[PROVIDED ENTRIES]:

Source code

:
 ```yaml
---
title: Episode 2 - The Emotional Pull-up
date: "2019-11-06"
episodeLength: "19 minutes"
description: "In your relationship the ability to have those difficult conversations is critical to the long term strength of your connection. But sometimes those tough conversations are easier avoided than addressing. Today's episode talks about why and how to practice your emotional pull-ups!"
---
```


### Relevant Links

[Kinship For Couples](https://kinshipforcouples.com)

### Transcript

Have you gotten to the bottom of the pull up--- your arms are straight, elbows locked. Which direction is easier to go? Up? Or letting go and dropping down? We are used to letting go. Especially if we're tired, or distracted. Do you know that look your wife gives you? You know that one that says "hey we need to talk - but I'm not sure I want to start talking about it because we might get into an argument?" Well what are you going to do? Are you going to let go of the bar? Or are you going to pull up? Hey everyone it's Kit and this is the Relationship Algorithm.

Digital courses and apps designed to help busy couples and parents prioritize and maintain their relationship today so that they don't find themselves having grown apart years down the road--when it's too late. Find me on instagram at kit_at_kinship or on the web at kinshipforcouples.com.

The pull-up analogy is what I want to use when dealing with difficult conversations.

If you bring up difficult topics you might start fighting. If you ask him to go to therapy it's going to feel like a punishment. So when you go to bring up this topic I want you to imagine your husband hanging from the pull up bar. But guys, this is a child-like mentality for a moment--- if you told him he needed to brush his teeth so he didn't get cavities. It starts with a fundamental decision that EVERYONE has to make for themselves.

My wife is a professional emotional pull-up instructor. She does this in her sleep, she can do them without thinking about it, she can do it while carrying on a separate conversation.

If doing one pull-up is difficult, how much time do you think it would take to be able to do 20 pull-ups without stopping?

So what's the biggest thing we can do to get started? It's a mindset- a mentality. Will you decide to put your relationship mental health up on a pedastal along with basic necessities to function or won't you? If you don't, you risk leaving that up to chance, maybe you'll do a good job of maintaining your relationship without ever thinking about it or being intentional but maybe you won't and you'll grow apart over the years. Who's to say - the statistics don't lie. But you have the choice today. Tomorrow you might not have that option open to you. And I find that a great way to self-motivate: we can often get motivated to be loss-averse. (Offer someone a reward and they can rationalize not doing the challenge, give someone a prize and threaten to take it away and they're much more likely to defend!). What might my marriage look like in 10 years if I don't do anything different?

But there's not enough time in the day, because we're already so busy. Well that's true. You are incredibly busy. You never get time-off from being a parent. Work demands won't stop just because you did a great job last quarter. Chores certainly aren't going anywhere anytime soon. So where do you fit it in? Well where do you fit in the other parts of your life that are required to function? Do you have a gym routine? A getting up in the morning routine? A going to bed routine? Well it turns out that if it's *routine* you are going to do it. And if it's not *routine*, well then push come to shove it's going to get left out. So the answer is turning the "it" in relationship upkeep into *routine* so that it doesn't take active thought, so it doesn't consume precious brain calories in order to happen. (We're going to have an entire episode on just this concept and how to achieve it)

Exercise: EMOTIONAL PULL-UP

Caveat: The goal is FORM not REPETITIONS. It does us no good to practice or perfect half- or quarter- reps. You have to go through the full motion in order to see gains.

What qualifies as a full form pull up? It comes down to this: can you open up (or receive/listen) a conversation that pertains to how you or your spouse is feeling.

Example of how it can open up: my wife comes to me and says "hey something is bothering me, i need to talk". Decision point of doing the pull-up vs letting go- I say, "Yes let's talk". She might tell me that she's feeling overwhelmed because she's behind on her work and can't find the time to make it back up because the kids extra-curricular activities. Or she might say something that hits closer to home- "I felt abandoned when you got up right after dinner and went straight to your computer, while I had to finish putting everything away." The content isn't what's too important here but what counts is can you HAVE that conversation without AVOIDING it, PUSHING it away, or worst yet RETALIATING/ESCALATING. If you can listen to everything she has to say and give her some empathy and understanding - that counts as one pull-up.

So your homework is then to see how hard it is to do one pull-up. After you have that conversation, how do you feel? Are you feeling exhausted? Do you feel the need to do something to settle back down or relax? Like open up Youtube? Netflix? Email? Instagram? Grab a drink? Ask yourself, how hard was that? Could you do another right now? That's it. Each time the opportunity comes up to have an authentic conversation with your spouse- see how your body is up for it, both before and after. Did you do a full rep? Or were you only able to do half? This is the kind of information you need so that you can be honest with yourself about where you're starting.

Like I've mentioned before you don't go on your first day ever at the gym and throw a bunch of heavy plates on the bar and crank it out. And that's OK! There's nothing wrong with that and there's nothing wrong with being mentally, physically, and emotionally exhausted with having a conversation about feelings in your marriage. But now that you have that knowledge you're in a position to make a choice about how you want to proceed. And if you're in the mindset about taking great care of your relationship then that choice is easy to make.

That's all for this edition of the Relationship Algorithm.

[TO DO]: Which lines in the listing hold the word "kinshipforcouples"? Copy them out.

[RESPONSE TO THIS TASK]:
[Kinship For Couples](https://kinshipforcouples.com)
Digital courses and apps designed to help busy couples and parents prioritize and maintain their relationship today so that they don't find themselves having grown apart years down the road--when it's too late. Find me on instagram at kit_at_kinship or on the web at kinshipforcouples.com.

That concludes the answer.